The 37-page document is CISA’s first, comprehensive strategic plan since the agency was established in 2018.
The first three goals in the plan focus on how the agency will “reduce risk and build resilience to cyber and physical threats,” while the fourth goal pledges an internal focus to unify as “One CISA.”
“The plan that we’ve put together really reflects, not just the last four years since my predecessor and great friend Chris Krebs stood up the agency, but everything we’ve learned over the past year,” CISA Director Jen Easterly said at last week’s Billington Cybersecurity Summit. “It really capitalizes on what I think about as our superpower, which is collaboration and exercise through the most expansive information-sharing authorities that the U.S. government has.”
The first goal is grounded in CISA’s role as America’s cyber defense agency, with a particular focus on defense and resilience of cyberspace. The second goal of risk reduction and resilience is similar, but places a narrower focus on U.S. critical infrastructure.
The third goal aims to strengthen “whole-of-nation operational collaboration and information sharing” between government and the private sector.
Finally, the fourth goal aims to unify the agency internally, by breaking down organizational silos, growing the value of the agency’s services, and increasing stakeholder satisfaction.

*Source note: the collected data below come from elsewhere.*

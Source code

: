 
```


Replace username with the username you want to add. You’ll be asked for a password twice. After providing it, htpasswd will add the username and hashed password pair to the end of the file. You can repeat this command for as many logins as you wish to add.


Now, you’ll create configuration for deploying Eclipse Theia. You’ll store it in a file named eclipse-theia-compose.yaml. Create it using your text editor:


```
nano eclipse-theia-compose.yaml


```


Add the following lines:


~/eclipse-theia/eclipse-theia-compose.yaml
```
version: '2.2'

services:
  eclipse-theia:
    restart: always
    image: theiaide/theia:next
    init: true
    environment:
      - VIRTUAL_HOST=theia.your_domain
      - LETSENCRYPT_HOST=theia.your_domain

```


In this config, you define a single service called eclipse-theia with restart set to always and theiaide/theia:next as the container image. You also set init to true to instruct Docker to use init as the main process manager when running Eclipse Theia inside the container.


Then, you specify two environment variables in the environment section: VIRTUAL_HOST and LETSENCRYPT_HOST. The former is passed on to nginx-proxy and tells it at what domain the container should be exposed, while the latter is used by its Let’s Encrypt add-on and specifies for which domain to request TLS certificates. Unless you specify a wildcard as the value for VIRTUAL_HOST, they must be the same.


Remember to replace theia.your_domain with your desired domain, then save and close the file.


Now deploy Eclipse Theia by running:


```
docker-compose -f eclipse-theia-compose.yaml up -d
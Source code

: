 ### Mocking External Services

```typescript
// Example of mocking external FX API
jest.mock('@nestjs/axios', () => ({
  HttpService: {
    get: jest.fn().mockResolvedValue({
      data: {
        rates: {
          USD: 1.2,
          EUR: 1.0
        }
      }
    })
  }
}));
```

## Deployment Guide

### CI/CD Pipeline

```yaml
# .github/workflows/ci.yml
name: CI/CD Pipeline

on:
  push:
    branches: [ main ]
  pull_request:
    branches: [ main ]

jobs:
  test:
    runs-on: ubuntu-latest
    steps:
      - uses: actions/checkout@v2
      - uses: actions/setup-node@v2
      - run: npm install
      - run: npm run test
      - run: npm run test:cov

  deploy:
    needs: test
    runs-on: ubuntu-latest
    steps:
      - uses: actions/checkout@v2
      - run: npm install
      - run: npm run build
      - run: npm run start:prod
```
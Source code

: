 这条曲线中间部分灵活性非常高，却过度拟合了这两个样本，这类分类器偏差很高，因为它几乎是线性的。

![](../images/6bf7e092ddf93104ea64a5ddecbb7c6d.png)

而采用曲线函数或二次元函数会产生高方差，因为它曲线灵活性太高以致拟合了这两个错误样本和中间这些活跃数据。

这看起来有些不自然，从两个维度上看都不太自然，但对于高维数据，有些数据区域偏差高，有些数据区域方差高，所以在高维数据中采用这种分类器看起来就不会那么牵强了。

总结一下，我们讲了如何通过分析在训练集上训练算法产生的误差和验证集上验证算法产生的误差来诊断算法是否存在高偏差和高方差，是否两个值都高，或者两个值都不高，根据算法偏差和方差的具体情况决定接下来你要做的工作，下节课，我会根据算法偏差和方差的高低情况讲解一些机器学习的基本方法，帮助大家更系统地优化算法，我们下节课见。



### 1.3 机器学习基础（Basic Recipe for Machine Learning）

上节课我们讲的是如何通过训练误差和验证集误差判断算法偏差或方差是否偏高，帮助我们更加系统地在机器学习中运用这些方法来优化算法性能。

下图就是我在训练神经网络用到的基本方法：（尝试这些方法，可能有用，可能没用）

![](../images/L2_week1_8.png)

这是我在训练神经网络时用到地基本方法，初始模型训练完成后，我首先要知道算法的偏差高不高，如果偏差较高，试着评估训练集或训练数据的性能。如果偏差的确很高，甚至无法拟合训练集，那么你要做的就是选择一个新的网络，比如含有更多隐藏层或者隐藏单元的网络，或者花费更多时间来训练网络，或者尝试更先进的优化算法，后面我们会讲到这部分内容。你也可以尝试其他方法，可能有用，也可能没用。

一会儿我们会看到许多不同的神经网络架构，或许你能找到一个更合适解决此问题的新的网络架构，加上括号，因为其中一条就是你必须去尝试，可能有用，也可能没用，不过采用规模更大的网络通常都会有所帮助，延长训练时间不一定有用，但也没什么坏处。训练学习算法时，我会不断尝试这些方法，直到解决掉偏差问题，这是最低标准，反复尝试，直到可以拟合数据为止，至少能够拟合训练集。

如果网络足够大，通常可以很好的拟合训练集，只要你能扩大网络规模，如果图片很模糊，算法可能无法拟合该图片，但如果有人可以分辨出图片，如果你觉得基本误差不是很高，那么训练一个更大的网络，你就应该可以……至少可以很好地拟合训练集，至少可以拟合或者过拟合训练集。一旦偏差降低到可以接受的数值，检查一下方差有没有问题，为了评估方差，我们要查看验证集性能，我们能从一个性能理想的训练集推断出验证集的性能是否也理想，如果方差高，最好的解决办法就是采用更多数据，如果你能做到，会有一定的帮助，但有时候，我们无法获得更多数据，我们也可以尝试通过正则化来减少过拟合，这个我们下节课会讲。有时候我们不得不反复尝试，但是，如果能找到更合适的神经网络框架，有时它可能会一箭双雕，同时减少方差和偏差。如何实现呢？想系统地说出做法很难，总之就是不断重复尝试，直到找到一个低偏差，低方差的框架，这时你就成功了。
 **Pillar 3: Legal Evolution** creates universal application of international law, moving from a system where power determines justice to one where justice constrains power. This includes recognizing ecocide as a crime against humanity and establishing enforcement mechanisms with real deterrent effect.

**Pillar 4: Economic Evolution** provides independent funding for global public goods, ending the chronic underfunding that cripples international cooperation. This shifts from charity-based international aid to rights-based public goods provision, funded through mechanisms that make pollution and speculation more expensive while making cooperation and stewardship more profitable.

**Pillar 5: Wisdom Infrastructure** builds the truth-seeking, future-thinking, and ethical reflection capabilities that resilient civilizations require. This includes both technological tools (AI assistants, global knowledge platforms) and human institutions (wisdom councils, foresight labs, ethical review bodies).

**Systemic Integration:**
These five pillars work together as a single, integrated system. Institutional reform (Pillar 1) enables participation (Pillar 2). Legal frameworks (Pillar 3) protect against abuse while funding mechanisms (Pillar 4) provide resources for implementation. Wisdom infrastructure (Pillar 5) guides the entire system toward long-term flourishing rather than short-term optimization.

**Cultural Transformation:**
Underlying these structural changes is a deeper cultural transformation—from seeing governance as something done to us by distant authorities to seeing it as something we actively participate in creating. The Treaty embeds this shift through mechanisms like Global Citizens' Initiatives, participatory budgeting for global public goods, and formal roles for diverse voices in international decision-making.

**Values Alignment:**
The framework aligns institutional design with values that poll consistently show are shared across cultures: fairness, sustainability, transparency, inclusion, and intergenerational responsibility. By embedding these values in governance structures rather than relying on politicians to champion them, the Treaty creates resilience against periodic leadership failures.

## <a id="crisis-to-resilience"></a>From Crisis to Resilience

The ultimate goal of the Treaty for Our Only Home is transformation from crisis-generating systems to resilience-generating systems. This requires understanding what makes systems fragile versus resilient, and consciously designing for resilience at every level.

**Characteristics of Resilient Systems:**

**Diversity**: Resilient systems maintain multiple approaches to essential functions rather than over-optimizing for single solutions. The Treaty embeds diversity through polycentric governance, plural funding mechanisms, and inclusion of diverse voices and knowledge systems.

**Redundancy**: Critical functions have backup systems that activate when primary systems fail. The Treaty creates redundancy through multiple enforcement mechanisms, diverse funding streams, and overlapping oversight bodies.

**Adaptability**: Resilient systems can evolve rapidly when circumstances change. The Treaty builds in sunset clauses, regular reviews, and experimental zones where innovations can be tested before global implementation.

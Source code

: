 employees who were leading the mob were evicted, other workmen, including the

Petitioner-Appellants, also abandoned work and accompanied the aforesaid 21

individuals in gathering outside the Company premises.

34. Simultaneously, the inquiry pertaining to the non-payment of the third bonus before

“We’re now a full-grown operational component and we absolutely need to build a unified agency that is grounded in the culture that we are building, the core principles, and our core values of collaboration, innovation, service to the nation, and accountability to the American people,” Easterly said of the plan’s final goal. “So, we’re very excited about the strategic plan.”
Gary Barlet, Federal chief technology officer at Illumio, applauded CISA’s goal of agency unification but emphasized that without funding and sufficient resources, this goal will be difficult to achieve.
“CISA’s goal of agency unification will strengthen information and resource sharing, but without a clear outline of funding priorities, cyberattackers will always be steps ahead while the government runs with weights on its ankles,” Barlet said.
“CISA is still a new agency and issuing this strategic plan signposts its commitment to driving change in a huge way,” he added. “I’m excited to see the Federal government begin to shift to a resilience-based cybersecurity strategy.”